__The data__:
════════

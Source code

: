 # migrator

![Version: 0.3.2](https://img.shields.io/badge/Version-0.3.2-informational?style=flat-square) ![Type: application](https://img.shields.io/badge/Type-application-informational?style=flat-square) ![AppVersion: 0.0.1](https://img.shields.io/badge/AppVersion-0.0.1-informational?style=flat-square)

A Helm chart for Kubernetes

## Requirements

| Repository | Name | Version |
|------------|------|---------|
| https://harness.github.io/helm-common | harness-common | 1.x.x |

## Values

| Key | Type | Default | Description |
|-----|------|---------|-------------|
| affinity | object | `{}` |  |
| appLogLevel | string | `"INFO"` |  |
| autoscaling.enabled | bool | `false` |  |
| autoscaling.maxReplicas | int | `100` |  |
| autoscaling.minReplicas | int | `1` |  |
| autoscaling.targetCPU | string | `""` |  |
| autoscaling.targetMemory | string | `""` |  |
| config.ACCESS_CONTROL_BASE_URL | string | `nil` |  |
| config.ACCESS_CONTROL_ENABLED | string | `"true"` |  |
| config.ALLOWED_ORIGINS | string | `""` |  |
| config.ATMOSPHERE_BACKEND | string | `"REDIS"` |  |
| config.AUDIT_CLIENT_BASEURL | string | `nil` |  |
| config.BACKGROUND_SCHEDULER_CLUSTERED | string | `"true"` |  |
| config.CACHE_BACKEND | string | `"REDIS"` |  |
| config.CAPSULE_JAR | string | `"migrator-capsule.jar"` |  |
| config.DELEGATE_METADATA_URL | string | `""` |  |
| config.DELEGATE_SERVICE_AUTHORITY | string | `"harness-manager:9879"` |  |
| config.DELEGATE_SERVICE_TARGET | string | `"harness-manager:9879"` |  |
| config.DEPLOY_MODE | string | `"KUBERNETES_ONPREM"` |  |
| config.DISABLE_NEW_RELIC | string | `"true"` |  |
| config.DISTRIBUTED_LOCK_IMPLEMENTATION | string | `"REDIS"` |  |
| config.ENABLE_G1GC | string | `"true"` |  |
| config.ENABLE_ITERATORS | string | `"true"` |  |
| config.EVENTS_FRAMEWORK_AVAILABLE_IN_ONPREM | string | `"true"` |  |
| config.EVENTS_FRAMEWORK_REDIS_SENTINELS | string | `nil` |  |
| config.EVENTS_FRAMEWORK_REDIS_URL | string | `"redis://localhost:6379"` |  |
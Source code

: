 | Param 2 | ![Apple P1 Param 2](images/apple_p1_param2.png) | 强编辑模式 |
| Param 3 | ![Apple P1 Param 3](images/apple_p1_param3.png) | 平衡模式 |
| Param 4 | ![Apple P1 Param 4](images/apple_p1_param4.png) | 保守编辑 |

════════

__Prompt__: Each line in the entries above, starting at the line with "harness-common | 1.x.x |" and ending at the line with "autoscaling.targetMemory | string", is to be printed exactly, and only those lines.

__Response to this task__:
| https://harness.github.io/helm-common | harness-common | 1.x.x |

## Values

| Key | Type | Default | Description |
|-----|------|---------|-------------|
| affinity | object | `{}` |  |
| appLogLevel | string | `"INFO"` |  |
| autoscaling.enabled | bool | `false` |  |
| autoscaling.maxReplicas | int | `100` |  |
| autoscaling.minReplicas | int | `1` |  |
| autoscaling.targetCPU | string | `""` |  |
| autoscaling.targetMemory | string | `""` |  |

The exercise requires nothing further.